(Data to use Opens)

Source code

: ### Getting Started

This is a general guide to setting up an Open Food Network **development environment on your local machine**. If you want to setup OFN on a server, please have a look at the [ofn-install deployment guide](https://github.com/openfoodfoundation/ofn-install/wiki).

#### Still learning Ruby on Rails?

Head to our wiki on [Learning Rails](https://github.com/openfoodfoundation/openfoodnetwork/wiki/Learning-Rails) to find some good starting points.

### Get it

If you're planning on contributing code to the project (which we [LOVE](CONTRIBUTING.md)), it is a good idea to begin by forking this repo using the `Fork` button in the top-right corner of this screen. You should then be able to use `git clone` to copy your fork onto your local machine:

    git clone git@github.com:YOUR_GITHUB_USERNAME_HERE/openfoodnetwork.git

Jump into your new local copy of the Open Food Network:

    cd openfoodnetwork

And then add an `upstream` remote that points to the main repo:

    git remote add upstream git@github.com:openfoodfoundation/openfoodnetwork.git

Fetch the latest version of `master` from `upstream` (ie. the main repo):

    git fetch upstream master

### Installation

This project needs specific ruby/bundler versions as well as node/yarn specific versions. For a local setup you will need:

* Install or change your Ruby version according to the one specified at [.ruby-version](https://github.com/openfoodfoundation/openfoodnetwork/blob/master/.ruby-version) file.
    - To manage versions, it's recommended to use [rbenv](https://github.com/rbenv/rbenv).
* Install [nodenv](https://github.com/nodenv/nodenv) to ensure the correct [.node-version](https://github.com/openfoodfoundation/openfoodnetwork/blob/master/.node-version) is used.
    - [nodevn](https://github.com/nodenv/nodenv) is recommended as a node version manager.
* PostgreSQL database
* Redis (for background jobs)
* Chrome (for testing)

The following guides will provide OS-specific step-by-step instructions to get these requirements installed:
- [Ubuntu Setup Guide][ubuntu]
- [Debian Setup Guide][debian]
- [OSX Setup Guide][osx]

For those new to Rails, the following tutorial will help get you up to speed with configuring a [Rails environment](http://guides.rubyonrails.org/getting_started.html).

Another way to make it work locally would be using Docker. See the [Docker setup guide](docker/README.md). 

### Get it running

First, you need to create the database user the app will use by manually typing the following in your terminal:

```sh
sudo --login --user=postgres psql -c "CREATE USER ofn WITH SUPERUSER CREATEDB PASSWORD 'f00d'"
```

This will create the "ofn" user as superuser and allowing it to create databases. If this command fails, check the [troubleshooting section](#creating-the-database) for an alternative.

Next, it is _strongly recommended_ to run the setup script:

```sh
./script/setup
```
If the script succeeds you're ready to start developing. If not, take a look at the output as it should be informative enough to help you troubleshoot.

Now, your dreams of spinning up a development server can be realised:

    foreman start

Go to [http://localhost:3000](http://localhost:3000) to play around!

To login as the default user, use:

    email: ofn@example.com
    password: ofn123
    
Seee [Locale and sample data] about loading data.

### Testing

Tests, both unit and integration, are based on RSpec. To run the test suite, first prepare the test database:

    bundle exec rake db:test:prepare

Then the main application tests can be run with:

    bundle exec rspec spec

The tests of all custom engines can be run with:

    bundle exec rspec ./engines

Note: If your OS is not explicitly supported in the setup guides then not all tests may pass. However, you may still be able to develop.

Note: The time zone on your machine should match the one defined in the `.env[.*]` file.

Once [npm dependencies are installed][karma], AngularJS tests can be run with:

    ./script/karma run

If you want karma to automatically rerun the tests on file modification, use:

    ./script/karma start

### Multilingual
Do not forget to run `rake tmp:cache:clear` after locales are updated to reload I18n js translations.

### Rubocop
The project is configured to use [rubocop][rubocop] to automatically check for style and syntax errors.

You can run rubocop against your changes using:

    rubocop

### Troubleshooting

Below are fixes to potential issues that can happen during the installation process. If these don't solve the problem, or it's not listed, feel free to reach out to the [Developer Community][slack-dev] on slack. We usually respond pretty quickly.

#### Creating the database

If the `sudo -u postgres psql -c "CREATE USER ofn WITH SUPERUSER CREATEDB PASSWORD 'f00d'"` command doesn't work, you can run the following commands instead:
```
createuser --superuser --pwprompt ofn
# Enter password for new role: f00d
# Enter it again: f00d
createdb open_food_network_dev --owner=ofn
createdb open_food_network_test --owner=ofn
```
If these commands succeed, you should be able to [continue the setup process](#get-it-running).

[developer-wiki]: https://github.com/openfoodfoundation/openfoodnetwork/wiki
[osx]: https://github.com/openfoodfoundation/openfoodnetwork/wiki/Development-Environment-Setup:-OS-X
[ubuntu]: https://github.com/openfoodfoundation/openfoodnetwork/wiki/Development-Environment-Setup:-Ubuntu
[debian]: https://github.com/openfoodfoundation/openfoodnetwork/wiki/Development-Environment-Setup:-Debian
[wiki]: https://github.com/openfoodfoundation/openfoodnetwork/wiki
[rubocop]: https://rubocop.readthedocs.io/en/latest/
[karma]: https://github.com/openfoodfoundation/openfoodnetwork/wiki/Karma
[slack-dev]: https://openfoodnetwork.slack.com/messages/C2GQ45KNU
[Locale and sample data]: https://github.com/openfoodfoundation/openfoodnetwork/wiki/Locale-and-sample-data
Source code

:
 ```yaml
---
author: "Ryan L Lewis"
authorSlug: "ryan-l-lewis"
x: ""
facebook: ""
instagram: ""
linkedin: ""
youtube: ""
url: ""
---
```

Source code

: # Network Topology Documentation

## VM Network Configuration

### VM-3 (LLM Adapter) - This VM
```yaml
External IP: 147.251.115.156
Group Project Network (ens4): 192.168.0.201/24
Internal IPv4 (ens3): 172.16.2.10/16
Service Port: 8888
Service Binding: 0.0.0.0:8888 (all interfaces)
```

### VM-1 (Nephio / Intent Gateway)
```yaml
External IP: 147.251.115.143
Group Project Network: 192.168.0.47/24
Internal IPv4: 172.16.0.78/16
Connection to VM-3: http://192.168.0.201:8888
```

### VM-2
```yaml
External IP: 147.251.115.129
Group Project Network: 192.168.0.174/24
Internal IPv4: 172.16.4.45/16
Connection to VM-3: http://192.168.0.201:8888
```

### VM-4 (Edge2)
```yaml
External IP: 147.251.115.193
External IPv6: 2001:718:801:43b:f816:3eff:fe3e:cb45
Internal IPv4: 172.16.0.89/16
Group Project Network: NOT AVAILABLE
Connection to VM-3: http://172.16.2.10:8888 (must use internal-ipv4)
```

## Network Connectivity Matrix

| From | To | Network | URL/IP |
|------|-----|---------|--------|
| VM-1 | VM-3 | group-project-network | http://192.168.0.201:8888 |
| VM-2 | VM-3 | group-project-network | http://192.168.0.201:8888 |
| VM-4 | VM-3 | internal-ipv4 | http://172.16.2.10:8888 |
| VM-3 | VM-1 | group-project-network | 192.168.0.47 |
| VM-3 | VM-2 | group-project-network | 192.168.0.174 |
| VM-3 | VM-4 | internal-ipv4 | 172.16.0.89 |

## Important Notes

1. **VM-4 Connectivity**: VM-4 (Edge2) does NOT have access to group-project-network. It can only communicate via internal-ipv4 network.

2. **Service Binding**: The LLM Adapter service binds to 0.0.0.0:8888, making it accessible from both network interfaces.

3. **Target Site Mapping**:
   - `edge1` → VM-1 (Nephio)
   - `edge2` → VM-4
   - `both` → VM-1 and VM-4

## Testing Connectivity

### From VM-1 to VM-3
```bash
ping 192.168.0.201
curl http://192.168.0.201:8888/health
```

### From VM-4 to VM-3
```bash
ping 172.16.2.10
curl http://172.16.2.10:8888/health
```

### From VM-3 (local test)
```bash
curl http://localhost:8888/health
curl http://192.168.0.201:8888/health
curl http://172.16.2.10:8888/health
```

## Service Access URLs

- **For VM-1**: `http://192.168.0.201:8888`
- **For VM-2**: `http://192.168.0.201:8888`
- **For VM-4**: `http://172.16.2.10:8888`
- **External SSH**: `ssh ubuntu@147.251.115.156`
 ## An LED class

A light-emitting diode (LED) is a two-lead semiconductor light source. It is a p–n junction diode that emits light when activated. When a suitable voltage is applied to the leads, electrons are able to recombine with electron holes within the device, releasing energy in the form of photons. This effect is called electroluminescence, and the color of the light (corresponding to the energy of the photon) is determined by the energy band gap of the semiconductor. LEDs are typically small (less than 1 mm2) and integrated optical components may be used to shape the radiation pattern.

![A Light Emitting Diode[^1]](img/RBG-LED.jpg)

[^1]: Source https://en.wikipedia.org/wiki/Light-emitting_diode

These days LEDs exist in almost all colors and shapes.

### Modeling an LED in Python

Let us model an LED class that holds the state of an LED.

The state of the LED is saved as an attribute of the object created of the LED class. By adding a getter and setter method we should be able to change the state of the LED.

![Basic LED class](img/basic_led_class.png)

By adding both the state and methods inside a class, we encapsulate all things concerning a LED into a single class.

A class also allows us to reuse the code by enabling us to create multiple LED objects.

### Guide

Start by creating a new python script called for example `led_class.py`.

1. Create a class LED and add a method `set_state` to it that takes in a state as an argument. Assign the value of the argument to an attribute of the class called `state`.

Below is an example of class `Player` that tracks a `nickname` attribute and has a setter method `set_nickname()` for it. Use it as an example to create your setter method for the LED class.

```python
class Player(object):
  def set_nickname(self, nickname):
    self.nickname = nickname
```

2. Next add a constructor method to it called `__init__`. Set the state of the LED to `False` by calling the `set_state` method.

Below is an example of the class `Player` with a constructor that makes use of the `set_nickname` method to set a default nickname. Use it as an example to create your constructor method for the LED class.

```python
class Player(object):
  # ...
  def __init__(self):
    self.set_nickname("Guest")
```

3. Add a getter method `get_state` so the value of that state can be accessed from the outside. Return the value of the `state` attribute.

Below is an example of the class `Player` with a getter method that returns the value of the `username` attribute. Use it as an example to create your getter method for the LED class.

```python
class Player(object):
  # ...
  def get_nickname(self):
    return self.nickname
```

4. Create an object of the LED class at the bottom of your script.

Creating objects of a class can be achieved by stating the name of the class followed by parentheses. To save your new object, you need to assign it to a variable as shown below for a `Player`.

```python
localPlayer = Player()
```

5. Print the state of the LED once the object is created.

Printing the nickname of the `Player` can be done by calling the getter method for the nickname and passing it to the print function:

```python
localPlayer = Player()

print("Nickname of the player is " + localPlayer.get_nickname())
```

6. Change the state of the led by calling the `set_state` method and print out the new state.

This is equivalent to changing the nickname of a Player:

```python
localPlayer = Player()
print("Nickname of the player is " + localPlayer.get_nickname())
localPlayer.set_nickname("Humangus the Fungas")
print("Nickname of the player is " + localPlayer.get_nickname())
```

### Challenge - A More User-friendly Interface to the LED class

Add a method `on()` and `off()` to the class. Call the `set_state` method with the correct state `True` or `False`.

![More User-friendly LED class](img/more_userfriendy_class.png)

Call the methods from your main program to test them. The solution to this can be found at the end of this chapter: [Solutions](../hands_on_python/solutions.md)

(Data to use Closes)

What is needed: Of the lines in the data, report each one containing the string "owner".

Response to this task:
createdb open_food_network_dev --owner=ofn
createdb open_food_network_test --owner=ofn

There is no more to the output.